「超音速自由噴流による表面電離型検出器」


本新技術の背景、内容、効果は次の通りである。

(背景) ガスクロマトグラフの検出器には数多くの種類があるが、それぞれの用途に適合した高い感度を持つ検出器が望まれている

 ガスクロマトグラフとは主に有機化合物の気体をその成分ごとに分離し、検出することで定性・定量分析を行う方法で、微量成分の分析が可能であるために多くの分野で汎用機器として利用されている。その中において、検出感度を向上させて少量の試料の成分分析を可能にする、また取扱をさらに容易にするという方向で研究・開発が進められている。分離は、充填物を詰めたカラムの一端からヘリウムなどのキャリアガスを移動層として試料を導入し、試料分子のうち充填物との親和性の弱い順に他端から放出することで行われる。分離された試料の検出には、試料をイオン化して電気的に検出する方法が多く用いられており、水素炎中で有機化合物の炭素がイオン化するのを利用して有機物の検出を行う水素炎イオン化検出器(FID)やハロゲン化合物などの有機化合物が電子を捕獲することを利用した電子捕獲型検出器(ECD)などがある。しかし、FIDは有機化合物全般の検出が可能であるが感度が低く、さらに水素ガスを使用するという操作上の面倒さがある。また、ECDは高感度であるが、放射性同位元素63Niを用いているため、取扱に関する資格、設置場所、定期的な検査などの制限があり取扱が煩雑である。その他に、分子を固体表面と接触させ、固体表面との電子の授受を生じさせること(表面電離)によりイオン化を行う表面電離型検出器(SID)があるが、第三級アミン化合物など特定の化合物のみ検出するという選択性があり、薬物動態の研究などに利用されているものの、より高感度で、幅広い化合物に適用可能な検出器が望まれている。
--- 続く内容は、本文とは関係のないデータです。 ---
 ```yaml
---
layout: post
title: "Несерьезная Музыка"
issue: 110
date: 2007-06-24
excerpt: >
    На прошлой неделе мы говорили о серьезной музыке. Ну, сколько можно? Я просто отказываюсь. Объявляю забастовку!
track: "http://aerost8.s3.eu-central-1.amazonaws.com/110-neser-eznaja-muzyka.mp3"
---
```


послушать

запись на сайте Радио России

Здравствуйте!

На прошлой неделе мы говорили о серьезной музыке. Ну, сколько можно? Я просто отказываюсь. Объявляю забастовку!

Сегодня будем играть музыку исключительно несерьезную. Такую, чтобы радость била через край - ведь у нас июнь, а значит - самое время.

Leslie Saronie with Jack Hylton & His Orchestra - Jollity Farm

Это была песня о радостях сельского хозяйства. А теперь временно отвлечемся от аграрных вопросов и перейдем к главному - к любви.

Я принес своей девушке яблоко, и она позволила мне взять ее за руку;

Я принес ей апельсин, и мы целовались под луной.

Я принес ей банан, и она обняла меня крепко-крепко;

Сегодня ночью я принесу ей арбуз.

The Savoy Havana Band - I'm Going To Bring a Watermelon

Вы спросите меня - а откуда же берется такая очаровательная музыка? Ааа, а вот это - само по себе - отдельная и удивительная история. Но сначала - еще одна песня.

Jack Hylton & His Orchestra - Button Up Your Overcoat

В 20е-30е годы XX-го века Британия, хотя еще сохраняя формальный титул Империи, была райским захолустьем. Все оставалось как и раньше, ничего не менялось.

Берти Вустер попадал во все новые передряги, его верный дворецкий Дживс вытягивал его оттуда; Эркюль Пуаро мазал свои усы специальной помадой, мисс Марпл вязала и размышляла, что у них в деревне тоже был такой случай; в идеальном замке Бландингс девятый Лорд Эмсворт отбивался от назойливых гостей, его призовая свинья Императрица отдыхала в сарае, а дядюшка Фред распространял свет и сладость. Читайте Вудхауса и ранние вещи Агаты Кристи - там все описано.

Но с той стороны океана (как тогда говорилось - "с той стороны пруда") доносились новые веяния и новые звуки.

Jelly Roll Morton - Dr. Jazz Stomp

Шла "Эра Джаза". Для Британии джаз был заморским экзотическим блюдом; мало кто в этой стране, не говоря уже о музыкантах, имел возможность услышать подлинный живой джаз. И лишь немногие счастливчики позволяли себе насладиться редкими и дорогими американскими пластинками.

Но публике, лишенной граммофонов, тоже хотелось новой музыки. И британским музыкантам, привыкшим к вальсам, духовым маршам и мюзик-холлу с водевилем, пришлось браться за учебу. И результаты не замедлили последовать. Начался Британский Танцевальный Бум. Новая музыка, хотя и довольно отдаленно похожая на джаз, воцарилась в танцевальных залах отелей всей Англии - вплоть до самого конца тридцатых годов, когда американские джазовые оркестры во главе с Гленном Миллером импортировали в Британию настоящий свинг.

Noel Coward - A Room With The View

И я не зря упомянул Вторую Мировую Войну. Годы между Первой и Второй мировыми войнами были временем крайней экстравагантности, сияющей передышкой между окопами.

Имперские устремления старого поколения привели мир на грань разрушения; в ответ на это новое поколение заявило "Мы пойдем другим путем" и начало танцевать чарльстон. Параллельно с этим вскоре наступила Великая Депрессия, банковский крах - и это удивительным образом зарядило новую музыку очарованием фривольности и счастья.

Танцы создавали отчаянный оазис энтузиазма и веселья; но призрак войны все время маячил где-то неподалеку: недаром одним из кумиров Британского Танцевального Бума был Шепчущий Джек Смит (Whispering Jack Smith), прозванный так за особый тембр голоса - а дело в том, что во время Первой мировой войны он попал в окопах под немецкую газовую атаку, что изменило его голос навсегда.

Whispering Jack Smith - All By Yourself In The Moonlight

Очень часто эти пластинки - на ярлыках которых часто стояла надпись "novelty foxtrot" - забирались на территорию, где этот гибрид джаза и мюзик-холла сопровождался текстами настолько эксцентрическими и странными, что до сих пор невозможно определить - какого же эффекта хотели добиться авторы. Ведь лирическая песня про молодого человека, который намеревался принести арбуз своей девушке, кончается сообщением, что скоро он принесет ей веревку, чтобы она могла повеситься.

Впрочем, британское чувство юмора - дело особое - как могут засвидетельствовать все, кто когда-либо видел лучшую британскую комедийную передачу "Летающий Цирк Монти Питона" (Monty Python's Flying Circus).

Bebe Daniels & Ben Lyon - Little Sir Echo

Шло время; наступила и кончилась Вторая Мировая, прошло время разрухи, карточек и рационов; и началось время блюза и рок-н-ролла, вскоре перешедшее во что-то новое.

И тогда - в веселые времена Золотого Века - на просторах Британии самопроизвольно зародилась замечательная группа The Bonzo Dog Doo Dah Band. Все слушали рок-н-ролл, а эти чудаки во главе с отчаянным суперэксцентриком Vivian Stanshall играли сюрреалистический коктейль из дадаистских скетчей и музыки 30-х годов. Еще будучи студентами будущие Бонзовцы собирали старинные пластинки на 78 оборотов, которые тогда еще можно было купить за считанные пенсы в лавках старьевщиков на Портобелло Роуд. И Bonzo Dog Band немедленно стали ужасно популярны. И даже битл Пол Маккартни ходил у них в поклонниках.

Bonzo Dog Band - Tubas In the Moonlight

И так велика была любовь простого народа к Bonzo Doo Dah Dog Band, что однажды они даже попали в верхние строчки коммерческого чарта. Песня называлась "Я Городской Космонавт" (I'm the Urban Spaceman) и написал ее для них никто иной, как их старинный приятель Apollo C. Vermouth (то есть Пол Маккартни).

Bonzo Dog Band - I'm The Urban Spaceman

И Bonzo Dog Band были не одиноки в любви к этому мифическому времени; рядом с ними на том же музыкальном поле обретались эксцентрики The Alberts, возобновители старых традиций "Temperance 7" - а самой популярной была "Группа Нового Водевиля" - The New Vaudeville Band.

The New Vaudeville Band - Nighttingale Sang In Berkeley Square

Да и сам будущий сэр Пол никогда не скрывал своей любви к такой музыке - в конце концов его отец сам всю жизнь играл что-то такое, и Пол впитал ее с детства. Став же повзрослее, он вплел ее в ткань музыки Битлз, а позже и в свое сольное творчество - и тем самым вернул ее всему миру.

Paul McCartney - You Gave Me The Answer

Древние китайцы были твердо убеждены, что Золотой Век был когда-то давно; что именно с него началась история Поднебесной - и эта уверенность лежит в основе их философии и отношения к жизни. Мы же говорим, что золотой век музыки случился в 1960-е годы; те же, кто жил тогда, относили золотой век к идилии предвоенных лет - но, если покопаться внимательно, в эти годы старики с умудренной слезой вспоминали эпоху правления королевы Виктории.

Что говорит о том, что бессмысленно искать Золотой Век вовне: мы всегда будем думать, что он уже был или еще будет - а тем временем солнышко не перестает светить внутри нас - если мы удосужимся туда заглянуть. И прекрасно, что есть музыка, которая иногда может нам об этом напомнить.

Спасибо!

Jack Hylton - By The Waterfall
(内容) 検出すべき試料を真空中に高速で噴出させ、金属表面に衝突させ、高い効率でイオン化させることを特徴とするガスクロマトグラフ検出器

 本新技術は、充てんカラムによって分離された試料の各成分を加熱したノズルより真空中に噴出させ(超音速自由噴流)、高い運動エネルギーを与え、高温に保たれたレニウムなどの金属表面に衝突させて有機化合物をイオン化させ(表面電離)、イオン電流を測定することで試料分子を検出する検出器に関するものである。
 カラムから分離された試料分子は微小径(直径数十μm)のノズルを通過する。その際、外側が真空に保たれているため試料分子が勢い良くノズルから噴出し超音速自由噴流となり、高い運動エネルギーを得る。その試料分子を高温に保たれたレニウムなどの金属表面に衝突させ、表面電離によりイオン化を行う際に、運動エネルギーが電子エネルギーに移行し、試料分子のイオン化に利用されるので高い効率でイオン化されるようになる。その後、イオン化された試料分子によるイオン電流を測定することにより試料分子の検出を行う。

(効果) 薬物動態の研究への利用のほか、環境分析などへの応用も期待される

 本技術では、従来の表面電離検出器(SID)との比較において、より広範囲の有機化合物が高感度で検出可能となる装置であり、アミンへの選択性を活かした薬物動態の研究のほか、環境分析などへの応用も期待される。